:: Recorded data

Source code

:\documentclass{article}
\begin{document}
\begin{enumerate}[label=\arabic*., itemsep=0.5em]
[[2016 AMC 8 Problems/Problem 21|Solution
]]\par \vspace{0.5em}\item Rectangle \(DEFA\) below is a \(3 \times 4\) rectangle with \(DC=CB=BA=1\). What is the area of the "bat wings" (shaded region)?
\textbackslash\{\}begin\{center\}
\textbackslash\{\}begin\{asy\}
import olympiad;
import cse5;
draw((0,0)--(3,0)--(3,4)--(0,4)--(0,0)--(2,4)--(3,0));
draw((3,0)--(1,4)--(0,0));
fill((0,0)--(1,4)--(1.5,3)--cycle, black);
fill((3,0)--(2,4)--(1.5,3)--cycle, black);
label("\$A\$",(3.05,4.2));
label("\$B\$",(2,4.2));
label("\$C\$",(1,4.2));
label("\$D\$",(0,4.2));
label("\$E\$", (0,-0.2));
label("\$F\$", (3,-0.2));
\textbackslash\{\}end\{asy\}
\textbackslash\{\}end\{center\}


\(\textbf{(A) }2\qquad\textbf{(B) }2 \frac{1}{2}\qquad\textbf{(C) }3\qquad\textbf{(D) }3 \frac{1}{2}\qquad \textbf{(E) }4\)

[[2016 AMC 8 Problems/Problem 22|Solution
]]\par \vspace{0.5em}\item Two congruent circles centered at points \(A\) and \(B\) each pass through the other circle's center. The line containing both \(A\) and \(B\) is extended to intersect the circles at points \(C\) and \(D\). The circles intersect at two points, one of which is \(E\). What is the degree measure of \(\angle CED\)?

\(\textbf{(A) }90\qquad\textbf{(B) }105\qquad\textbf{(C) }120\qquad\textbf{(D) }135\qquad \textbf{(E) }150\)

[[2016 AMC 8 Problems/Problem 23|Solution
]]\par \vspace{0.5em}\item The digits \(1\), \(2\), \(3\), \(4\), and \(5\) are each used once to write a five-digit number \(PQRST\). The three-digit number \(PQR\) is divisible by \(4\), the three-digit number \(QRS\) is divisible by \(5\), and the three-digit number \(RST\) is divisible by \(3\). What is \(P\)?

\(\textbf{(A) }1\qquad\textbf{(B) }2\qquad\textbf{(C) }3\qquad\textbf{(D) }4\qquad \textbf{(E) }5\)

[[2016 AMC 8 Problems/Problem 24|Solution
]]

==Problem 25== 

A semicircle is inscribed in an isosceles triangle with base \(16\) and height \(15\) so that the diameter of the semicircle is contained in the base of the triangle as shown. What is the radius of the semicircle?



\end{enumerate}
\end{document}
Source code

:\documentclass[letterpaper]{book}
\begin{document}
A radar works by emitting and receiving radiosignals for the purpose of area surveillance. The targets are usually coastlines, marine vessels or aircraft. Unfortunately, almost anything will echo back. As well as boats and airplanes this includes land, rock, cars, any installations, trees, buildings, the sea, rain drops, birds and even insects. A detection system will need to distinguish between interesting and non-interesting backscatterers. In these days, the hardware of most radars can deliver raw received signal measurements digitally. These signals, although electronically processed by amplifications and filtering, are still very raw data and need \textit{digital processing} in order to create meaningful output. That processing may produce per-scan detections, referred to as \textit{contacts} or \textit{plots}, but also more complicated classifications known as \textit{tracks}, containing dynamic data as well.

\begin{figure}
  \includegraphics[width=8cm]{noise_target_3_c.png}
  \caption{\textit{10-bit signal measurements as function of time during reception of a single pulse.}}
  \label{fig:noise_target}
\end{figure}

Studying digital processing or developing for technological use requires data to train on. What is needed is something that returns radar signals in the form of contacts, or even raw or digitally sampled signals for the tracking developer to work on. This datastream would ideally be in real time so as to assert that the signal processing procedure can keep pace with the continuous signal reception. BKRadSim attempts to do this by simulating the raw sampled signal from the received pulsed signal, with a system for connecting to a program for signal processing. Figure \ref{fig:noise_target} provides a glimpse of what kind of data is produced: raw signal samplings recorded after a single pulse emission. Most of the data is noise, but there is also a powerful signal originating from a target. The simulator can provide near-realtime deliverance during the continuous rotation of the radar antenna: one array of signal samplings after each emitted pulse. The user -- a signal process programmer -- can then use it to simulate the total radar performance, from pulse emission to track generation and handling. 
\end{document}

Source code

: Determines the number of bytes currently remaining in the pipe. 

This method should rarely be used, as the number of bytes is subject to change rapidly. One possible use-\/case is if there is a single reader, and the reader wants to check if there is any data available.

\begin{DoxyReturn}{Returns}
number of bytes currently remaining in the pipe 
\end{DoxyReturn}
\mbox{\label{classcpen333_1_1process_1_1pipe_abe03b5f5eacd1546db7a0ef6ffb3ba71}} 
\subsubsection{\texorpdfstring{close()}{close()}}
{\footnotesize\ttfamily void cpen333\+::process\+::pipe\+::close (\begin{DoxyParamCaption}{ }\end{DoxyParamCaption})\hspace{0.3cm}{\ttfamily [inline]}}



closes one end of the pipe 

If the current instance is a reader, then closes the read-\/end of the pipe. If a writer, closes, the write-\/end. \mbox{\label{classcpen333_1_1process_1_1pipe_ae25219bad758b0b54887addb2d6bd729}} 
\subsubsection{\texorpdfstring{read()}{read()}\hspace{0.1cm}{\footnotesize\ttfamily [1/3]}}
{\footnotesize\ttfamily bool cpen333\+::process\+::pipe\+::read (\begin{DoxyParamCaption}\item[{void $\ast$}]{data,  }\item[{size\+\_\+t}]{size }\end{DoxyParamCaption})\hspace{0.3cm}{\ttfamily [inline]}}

::::
:: Recorded data

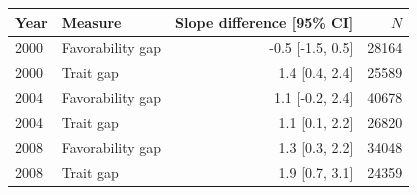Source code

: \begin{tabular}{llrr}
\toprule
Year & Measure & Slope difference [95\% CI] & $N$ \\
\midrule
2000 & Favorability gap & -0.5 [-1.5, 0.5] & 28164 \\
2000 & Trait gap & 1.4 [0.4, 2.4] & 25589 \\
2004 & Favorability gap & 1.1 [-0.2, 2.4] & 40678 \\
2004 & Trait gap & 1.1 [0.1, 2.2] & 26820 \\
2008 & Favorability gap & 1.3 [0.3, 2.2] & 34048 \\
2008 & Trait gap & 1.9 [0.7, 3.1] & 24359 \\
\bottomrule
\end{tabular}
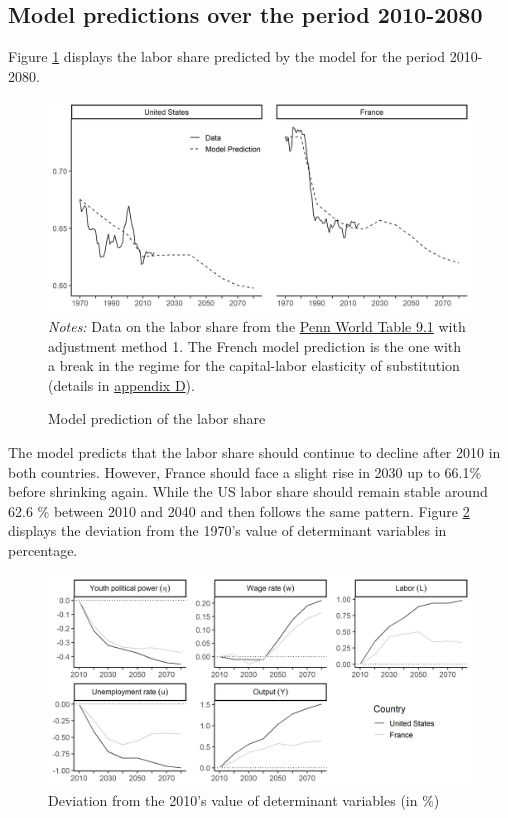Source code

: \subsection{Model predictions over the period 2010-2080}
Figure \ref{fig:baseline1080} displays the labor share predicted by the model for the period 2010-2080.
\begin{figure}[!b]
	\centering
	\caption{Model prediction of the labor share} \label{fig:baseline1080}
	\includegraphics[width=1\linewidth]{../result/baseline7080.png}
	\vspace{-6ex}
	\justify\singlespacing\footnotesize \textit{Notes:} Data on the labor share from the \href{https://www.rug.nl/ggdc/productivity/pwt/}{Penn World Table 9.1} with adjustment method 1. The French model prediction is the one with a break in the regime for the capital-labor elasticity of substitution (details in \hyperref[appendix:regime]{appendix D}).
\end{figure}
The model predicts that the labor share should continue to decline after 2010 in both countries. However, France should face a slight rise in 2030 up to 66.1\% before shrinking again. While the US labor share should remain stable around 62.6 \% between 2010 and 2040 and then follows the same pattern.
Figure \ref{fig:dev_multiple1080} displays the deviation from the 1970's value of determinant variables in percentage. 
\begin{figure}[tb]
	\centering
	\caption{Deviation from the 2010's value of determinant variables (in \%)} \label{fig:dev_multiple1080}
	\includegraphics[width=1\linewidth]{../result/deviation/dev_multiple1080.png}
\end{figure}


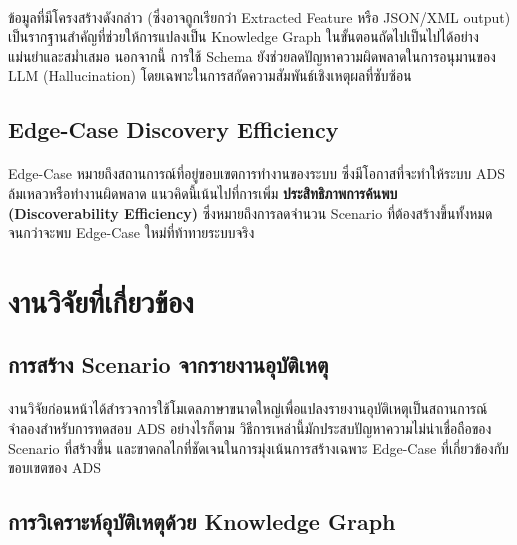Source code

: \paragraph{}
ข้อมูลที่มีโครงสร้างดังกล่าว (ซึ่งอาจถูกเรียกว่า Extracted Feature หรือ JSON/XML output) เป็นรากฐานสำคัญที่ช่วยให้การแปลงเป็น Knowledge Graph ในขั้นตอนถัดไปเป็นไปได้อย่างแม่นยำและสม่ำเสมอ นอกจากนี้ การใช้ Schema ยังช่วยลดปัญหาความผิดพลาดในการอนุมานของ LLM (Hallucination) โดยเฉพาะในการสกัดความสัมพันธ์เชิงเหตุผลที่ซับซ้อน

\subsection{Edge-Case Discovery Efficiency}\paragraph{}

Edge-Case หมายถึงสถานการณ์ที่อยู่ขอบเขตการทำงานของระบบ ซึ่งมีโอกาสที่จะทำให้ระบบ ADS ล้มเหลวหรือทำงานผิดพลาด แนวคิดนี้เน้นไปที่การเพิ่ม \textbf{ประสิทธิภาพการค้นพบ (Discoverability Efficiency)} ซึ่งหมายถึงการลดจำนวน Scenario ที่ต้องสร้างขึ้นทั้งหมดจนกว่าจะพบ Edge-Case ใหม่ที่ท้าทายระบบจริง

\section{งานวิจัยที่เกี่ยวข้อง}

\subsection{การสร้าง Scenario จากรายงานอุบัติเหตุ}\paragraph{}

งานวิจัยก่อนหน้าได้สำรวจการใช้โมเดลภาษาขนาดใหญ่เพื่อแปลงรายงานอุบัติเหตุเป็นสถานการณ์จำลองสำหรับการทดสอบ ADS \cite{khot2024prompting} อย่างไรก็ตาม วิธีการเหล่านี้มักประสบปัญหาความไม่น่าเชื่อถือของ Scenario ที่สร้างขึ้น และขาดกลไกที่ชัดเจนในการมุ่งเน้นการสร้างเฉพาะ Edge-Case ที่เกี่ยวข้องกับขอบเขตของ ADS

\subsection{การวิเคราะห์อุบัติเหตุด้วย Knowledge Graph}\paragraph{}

::::
:: Recorded data

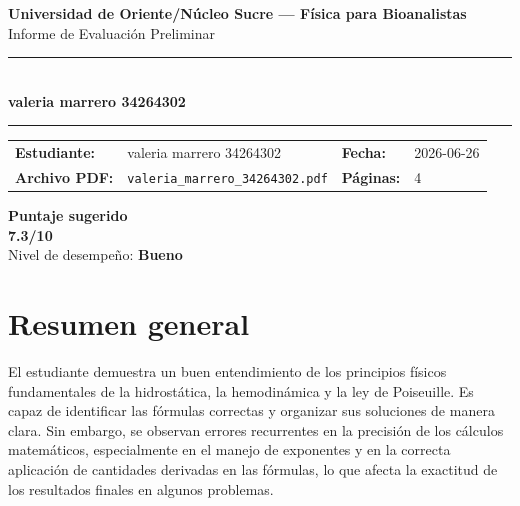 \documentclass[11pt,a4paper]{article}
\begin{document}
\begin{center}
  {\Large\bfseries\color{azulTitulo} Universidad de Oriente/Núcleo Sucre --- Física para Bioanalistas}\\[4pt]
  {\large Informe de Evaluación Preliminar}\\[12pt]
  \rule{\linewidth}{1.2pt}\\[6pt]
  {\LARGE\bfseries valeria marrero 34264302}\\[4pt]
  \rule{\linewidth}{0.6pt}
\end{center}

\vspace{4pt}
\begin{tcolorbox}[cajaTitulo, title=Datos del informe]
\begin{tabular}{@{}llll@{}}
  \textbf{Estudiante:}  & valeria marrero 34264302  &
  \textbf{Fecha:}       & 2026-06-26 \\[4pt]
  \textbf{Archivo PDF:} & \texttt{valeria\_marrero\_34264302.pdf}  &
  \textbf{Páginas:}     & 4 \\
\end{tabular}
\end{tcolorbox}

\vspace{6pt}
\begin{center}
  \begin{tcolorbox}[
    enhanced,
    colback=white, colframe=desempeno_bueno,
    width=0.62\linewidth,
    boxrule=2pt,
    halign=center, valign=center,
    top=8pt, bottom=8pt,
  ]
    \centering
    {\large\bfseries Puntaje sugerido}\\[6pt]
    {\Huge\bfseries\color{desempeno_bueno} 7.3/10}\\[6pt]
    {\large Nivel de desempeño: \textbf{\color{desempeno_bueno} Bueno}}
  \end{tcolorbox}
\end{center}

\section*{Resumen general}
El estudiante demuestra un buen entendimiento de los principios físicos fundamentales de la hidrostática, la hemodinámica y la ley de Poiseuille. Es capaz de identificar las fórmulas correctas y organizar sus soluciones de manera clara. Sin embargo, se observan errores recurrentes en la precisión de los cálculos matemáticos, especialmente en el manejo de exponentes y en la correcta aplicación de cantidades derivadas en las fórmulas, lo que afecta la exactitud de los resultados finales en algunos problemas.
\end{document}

::::

Activity: Your task is to copy only the lines above starting at the one containing "the period 2010-2080." and ending at the one containing "ซึ่งมีโอกาสที่จะทำให้ระบบ ADS ล้มเหลวหรือทำงานผิดพลาด". Copy them exactly, both ends included, and omit the pictures.

Completed exercise:
Figure \ref{fig:baseline1080} displays the labor share predicted by the model for the period 2010-2080.
\begin{figure}[!b]
	\centering
	\caption{Model prediction of the labor share} \label{fig:baseline1080}
	\includegraphics[width=1\linewidth]{../result/baseline7080.png}
	\vspace{-6ex}
	\justify\singlespacing\footnotesize \textit{Notes:} Data on the labor share from the \href{https://www.rug.nl/ggdc/productivity/pwt/}{Penn World Table 9.1} with adjustment method 1. The French model prediction is the one with a break in the regime for the capital-labor elasticity of substitution (details in \hyperref[appendix:regime]{appendix D}).
\end{figure}
The model predicts that the labor share should continue to decline after 2010 in both countries. However, France should face a slight rise in 2030 up to 66.1\% before shrinking again. While the US labor share should remain stable around 62.6 \% between 2010 and 2040 and then follows the same pattern.
Figure \ref{fig:dev_multiple1080} displays the deviation from the 1970's value of determinant variables in percentage. 
\begin{figure}[tb]
	\centering
	\caption{Deviation from the 2010's value of determinant variables (in \%)} \label{fig:dev_multiple1080}
	\includegraphics[width=1\linewidth]{../result/deviation/dev_multiple1080.png}
\end{figure}


Source code

: \paragraph{}
ข้อมูลที่มีโครงสร้างดังกล่าว (ซึ่งอาจถูกเรียกว่า Extracted Feature หรือ JSON/XML output) เป็นรากฐานสำคัญที่ช่วยให้การแปลงเป็น Knowledge Graph ในขั้นตอนถัดไปเป็นไปได้อย่างแม่นยำและสม่ำเสมอ นอกจากนี้ การใช้ Schema ยังช่วยลดปัญหาความผิดพลาดในการอนุมานของ LLM (Hallucination) โดยเฉพาะในการสกัดความสัมพันธ์เชิงเหตุผลที่ซับซ้อน

\subsection{Edge-Case Discovery Efficiency}\paragraph{}

Edge-Case หมายถึงสถานการณ์ที่อยู่ขอบเขตการทำงานของระบบ ซึ่งมีโอกาสที่จะทำให้ระบบ ADS ล้มเหลวหรือทำงานผิดพลาด แนวคิดนี้เน้นไปที่การเพิ่ม \textbf{ประสิทธิภาพการค้นพบ (Discoverability Efficiency)} ซึ่งหมายถึงการลดจำนวน Scenario ที่ต้องสร้างขึ้นทั้งหมดจนกว่าจะพบ Edge-Case ใหม่ที่ท้าทายระบบจริง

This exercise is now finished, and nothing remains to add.